Yuji frowned. "This was supposed to be a simple fetch job."
"Then they lied."
They followed the trail downhill, the trees growing denser, the air tighter.
Then they heard it.
Not a scream. Not a growl.
Laughter.
Followed by the sound of steel crushing bone.
Yuji raised a hand. The party slowed.
They reached a clearing choked with broken trees, where half a dozen corrupted beasts lay in ruin—limbs severed, skulls caved in, ichor steaming on the grass.
And at the center of it all stood a woman.
Alone.
Tall. Muscular. Bare-armed and blood-slicked, her cloak torn and hanging from one shoulder. Her red-blonde hair was tied in a crude warrior's knot, her eyes fierce under blood-streaked war paint.
She held a warhammer that looked like it had been made from the remains of a church bell and a riot.
She was laughing.
"More?" she shouted at the woods. "Come on, you magic-drunk bastards!"
Sylvia blinked. "That's not a victim."
"No," Yuji said, stepping forward. "That's our next headache."
The woman whirled, eyes narrowing as she spotted them.
"Who the hell—" she began.
Then she saw Yuji.
Her grip shifted.
"You don't smell like the guild," she said, lowering the hammer just slightly. "You're not one of theirs."
Yuji nodded. "I'm here for the missing adventurers."
She tilted her head. "They're dead."
"I figured."
There was a beat of silence.
Then she said: "You're standing wrong."
Yuji raised an eyebrow. "I'm standing fine."
"Not for a fight." Her smile curved like a knife. "Which means you don't think I'm a threat."
Sylvia stepped forward. "He doesn't need to posture."
The woman grinned wider. "Good. Then I won't feel bad about this."
And she charged.
Part 2: The Woman Who Hits First
Sacha didn't run like a human.
She charged like a landslide—low, fast, too heavy to stop. The moment her boots hit the ground, the air shuddered with the weight of her mana. Not refined. Not elegant.
Just pressure.
Yuji stepped forward, cloak off, hands loose at his sides.
He didn't cast.
Didn't speak.
Didn't move.
Until the last second.
Then he sidestepped.
Sacha's warhammer hit the dirt where his ribcage had been with enough force to shatter a boulder. Dirt exploded. Roots tore.

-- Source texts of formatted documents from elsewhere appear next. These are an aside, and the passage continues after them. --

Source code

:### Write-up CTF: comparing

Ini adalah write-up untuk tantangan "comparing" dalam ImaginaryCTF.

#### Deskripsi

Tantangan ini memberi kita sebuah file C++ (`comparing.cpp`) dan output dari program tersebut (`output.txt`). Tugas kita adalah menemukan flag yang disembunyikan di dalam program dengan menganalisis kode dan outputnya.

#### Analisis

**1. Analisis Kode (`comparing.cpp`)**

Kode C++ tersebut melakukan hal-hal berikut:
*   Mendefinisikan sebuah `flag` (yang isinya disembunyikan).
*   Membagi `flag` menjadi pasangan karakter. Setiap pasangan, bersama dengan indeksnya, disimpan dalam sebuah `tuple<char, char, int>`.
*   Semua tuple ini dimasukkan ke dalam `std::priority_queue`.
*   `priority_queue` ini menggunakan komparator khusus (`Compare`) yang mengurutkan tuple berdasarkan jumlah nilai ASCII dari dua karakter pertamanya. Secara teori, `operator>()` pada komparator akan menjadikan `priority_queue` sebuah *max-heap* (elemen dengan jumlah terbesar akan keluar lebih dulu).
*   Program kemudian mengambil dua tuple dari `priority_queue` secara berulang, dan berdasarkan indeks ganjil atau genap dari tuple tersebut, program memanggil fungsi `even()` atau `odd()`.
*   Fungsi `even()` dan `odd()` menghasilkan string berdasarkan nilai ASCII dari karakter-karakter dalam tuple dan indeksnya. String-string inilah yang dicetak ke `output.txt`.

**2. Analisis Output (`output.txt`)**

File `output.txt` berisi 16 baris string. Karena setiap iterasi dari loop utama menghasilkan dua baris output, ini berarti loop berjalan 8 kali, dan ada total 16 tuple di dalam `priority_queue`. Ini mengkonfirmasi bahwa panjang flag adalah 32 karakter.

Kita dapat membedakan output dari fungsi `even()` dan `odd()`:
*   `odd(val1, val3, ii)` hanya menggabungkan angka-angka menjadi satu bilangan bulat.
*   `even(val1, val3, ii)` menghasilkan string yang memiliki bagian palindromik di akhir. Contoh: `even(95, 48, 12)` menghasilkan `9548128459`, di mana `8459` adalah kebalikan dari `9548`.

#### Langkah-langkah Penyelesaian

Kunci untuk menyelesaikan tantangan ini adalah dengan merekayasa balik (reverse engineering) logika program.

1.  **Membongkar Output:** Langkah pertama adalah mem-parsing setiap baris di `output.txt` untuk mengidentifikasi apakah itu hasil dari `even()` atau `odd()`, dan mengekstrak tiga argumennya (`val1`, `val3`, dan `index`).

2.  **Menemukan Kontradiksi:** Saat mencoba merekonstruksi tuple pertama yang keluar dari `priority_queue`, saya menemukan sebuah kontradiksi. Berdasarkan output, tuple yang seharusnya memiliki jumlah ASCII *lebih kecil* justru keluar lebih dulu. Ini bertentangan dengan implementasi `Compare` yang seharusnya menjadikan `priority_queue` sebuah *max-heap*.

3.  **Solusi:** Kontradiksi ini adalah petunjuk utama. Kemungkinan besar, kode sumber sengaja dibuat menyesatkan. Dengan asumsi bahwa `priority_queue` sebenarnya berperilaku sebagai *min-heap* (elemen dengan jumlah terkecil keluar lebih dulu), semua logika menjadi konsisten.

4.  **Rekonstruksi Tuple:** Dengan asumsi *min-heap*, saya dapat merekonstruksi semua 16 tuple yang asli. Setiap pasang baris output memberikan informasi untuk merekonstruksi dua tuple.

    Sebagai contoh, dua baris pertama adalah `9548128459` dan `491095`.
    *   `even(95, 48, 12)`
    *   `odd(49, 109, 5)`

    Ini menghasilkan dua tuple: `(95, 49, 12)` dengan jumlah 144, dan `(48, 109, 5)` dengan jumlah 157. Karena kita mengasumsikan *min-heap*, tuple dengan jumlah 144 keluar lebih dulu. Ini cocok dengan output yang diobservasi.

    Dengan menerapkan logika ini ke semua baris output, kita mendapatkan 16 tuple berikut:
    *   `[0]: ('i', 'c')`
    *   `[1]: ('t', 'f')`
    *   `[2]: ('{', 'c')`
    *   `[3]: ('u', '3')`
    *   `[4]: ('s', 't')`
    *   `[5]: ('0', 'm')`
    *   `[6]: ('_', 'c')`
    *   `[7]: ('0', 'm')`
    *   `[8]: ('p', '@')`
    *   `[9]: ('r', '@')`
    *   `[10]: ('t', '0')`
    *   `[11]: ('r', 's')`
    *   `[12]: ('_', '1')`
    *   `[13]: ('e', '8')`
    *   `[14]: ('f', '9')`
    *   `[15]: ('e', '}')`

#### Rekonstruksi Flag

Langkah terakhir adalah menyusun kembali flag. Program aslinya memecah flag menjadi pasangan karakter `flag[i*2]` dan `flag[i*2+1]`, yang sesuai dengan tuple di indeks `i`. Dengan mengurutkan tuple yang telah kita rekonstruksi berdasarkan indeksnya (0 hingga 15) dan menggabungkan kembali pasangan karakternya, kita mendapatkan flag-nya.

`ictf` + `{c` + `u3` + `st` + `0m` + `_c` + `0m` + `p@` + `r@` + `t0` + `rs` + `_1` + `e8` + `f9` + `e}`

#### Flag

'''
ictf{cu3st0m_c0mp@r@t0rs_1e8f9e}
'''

Yuji twisted around her, driving a palm toward her spine.
She ducked. Fast.
Her elbow came up—caught his jaw. Not clean, but enough to rattle his teeth.
He stumbled, recovered, blocked her next swing with his forearm.
It hurt. Badly.
She grinned as they clashed again. "You're not made of glass. Good."

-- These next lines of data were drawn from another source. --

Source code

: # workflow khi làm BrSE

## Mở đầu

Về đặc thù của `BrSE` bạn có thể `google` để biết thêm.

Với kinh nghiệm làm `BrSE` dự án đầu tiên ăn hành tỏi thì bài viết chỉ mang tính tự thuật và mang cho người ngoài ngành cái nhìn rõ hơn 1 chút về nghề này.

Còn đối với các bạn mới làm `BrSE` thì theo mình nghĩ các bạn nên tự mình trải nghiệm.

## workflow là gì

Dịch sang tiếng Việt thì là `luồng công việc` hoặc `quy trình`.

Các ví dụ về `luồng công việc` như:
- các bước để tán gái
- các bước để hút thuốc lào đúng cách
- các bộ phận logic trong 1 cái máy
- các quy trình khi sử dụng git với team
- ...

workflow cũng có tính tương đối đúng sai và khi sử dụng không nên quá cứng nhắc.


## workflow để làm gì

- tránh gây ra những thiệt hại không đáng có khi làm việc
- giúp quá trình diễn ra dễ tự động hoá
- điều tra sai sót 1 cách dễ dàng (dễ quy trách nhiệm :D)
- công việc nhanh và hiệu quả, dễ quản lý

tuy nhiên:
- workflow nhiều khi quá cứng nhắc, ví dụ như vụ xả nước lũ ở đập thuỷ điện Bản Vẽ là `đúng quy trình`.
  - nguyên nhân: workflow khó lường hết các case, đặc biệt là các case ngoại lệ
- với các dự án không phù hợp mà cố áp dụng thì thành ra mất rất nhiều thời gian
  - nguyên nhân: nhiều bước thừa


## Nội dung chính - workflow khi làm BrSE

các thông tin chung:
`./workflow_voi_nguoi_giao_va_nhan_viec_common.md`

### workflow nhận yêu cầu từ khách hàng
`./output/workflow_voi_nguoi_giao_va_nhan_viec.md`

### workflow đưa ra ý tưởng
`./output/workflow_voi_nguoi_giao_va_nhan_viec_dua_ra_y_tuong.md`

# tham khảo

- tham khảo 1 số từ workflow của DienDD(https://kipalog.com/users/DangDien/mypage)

Sylvia moved to intervene. "Yuji—"
He raised a hand without looking. "Let her."
Amelia sat on a nearby rock, chin in her palm. "He's flirting in Valkyrie."
Sacha roared and drove forward again. Her attacks weren't wild—they were calculated violence. Every swing tested distance. Every step pressed space. She didn't just want to win. She wanted to measure him.
And Yuji let her.
He blocked with forearms, dodged with inches to spare. He didn't retaliate yet—not fully.

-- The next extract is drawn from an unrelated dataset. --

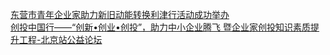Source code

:   
[东营市青年企业家助力新旧动能转换利津行活动成功举办](http://www.dianyue.me/archives/117/wm7c9tvlm3703uy7/)  
[创投中国行——“创新•创业•创投”，助力中小企业腾飞   暨企业家创投知识素质提升工程-北京站公益论坛](http://www.dianyue.me/archives/720/jrbn8pgrosmkc355/)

Until she overextended. Just a hair.
And he stepped into her guard.
Elbow. Gut. Knee.
Three strikes in one breath. Each precisely placed. She gasped—but grinned wider.
"You hit like a man who's broken before."
He said nothing.
Then she dropped the hammer.
And headbutted him.
CRACK.
Yuji reeled—blood in his mouth.
He laughed. Just once. Dry. Dangerous.
Then he grabbed her by the collar and slammed her into a tree.
Not with magic.
With fury.
"Done?" he asked.
Sacha blinked up at him, blood trickling down one temple.
Then—she smiled.
"No," she said. "But now I'm interested."